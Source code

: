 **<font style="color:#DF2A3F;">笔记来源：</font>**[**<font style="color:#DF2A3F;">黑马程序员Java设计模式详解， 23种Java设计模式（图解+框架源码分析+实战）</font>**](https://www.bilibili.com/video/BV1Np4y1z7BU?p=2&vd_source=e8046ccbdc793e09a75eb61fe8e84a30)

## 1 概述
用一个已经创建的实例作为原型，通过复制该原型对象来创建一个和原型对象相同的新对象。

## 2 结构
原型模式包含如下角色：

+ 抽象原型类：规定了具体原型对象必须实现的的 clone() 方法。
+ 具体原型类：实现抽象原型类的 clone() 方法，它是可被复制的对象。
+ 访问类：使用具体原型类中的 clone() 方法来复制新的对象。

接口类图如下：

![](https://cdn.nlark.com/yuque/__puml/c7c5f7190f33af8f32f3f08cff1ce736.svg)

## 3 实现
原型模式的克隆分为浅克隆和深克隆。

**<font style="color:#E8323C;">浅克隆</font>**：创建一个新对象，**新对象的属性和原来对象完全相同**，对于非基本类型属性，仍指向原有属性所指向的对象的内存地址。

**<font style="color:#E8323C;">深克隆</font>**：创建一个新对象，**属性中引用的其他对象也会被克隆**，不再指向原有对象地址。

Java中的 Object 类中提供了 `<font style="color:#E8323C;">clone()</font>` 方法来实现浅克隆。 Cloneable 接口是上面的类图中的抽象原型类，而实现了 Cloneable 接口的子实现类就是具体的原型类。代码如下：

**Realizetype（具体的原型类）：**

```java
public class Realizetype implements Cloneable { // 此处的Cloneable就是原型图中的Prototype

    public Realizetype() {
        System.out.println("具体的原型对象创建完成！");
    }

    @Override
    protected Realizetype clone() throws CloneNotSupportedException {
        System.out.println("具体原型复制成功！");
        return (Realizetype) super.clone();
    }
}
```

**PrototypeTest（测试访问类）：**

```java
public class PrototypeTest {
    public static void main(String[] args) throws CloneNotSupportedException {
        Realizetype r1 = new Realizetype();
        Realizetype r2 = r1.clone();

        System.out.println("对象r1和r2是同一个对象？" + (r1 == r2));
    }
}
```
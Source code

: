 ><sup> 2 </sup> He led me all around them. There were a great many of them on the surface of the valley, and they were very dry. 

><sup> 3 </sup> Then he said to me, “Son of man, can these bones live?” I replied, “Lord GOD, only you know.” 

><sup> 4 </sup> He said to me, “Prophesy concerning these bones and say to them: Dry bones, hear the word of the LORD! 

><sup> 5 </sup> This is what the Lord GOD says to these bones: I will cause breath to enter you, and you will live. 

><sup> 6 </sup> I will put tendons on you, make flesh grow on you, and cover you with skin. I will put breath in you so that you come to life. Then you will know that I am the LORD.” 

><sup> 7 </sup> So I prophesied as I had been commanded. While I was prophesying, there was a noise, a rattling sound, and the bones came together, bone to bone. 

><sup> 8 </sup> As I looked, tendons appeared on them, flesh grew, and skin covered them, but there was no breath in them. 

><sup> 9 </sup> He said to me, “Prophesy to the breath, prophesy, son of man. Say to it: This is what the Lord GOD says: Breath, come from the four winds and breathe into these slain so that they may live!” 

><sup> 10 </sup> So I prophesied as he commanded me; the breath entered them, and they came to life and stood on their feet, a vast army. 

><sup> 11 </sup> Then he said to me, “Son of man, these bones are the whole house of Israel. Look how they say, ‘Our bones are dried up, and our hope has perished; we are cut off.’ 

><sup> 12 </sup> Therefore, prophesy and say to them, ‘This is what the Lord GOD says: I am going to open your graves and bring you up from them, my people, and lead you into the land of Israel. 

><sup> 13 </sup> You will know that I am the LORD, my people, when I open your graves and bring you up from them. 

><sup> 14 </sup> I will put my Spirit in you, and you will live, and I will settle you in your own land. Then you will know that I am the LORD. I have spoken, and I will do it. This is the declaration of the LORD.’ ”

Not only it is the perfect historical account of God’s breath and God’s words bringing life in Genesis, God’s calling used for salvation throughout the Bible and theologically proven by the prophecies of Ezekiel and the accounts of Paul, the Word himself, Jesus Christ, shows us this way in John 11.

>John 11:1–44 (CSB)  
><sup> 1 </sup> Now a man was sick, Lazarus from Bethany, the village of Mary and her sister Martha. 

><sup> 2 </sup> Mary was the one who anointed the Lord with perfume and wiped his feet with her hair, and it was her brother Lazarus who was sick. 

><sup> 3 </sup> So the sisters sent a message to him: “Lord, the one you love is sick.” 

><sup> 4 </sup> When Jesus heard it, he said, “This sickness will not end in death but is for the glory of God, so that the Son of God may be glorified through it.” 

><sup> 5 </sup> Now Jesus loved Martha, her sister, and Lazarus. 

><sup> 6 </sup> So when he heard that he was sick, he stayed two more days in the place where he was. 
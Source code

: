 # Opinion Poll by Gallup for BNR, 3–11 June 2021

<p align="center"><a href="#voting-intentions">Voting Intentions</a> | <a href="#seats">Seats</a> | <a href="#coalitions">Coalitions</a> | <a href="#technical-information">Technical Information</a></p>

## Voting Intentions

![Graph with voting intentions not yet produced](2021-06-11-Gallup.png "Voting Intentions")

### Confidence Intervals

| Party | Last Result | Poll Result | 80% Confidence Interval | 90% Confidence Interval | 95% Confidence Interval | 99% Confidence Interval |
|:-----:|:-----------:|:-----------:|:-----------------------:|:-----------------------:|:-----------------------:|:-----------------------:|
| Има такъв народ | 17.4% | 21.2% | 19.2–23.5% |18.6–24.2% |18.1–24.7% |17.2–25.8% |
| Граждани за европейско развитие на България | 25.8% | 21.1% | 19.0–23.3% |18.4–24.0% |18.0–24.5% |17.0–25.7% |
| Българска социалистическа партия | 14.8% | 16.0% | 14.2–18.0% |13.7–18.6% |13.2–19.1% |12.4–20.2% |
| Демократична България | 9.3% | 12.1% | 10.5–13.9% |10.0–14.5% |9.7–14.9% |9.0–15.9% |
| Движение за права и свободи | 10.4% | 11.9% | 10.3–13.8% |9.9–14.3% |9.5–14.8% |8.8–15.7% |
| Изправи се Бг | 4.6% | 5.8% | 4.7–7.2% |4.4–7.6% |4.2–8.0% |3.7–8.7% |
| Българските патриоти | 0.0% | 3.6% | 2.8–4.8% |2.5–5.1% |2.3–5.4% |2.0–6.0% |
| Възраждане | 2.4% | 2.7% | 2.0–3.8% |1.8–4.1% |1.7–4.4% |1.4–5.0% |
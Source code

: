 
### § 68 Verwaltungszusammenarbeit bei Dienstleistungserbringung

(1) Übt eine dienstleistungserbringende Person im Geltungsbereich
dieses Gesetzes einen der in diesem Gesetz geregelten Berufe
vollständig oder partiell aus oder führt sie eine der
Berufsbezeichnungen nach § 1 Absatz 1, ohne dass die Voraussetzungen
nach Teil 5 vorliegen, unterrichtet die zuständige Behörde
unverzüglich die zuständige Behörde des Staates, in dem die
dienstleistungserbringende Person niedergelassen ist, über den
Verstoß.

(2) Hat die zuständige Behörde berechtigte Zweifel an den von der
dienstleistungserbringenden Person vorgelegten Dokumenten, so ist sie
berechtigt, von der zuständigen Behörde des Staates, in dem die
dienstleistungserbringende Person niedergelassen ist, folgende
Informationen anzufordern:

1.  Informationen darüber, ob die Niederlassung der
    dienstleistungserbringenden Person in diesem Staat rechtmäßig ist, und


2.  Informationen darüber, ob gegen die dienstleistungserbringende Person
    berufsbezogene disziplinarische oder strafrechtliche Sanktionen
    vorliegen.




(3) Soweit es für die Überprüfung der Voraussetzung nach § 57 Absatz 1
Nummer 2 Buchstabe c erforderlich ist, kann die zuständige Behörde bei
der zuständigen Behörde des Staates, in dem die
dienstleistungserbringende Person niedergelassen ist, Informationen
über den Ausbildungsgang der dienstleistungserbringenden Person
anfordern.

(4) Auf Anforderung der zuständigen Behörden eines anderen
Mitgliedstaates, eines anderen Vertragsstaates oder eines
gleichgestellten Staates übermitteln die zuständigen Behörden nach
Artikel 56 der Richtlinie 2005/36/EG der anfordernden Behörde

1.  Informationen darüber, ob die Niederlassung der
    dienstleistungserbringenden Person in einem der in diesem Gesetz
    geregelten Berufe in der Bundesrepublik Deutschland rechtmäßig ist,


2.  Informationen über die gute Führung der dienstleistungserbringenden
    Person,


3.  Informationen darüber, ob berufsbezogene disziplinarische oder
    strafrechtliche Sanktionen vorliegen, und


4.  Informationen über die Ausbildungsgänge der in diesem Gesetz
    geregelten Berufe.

== == ==

■ **AIM OF THE TASK**
Take every line of the material that contains the word "Informationen", and copy it.

■ **COMPLETED EXERCISE**
Informationen anzufordern:
1.  Informationen darüber, ob die Niederlassung der
2.  Informationen darüber, ob gegen die dienstleistungserbringende Person
dienstleistungserbringende Person niedergelassen ist, Informationen
1.  Informationen darüber, ob die Niederlassung der
2.  Informationen über die gute Führung der dienstleistungserbringenden
3.  Informationen darüber, ob berufsbezogene disziplinarische oder
4.  Informationen über die Ausbildungsgänge der in diesem Gesetz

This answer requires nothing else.